To wniosek z wyroku Sądu Najwyższego z 6 marca 2008 r. (sygn. II UK 144/07).
Czesław S. wystąpił o przyznanie renty inwalidy wojennego pod koniec 2004 r. Lekarz orzecznik ZUS uznał jednak, że całkowita niezdolność do pracy i samodzielnej egzystencji u wnioskodawcy nie ma związku z jego pobytem w więzieniu z przyczyn politycznych w okresie od czerwca 1946 r. do marca 1953 r.
Sąd okręgowy nie uwzględnił odwołania Czesława S. Sąd I instancji powołał biegłych, którzy potwierdzili brak związku obecnego stanu zdrowia wnioskodawcy z wydarzeniami sprzed lat.
Sąd apelacyjny dopatrzył się jednak, że Czesław S. już wcześniej walczył przed sądem o przyznanie renty inwalidy wojennego, co zakończyło się wydaniem prawomocnego wyroku odmawiającego mu prawa do tego świadczenia. SA potwierdził, że w sprawach z zakresu ubezpieczeń społecznych wnioskodawca może się odwoływać od każdej decyzji organu rentowego i kwestionować nawet te elementy, które nie wynikają wprost z treści decyzji. Nie może jednak dochodzić do tego, aby w trakcie każdego kolejnego procesu zainteresowany zgłaszał identyczny zarzut i uzyskiwał w następstwie tego kolejny taki sam wyrok. SA uznał to za niedopuszczalne w świetle art. 199 § 1 pkt 2 kodeksu postępowania cywilnego, gdyż trzeba sprawę uznać za prawomocnie osądzoną. Wydał więc postanowienie o uchyleniu wyroku sądu okręgowego i oddaleniu odwołania Czesława S.

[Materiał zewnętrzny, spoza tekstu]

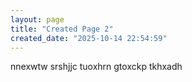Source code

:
 ```yaml
---
layout: page
title: "Created Page 2"
created_date: "2025-10-14 22:54:59"
---
```


nnexwtw srshjjc tuoxhrn gtoxckp tkhxadh 
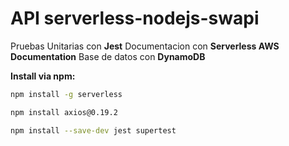 # API serverless-nodejs-swapi

Pruebas Unitarias con **Jest**
Documentacion con **Serverless AWS Documentation**
Base de datos con **DynamoDB**

**Install via npm:**

```bash
npm install -g serverless
```

```bash
npm install axios@0.19.2
```

```bash
npm install --save-dev jest supertest
```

Sąd Najwyższy w wyroku z 6 marca 2008 r. stwierdził, że zgodnie z art. 365 k.p.c. orzeczenie prawomocne wiąże nie tylko strony i sąd, który je wydał, lecz również inne sądy i inne organy państwowe. Oznacza to więc, że sprawa o ten sam przedmiot między tymi samymi stronami nie może się toczyć ponownie. Prowadzenie zaś procesu o to samo roszczenie jest niedopuszczalne, gdyż podważałoby powagę rzeczy osądzonej prawomocnym wyrokiem (art. 366 k.p.c.), a takie postępowanie byłoby nieważne (art. 379 pkt 3 k.p.c.).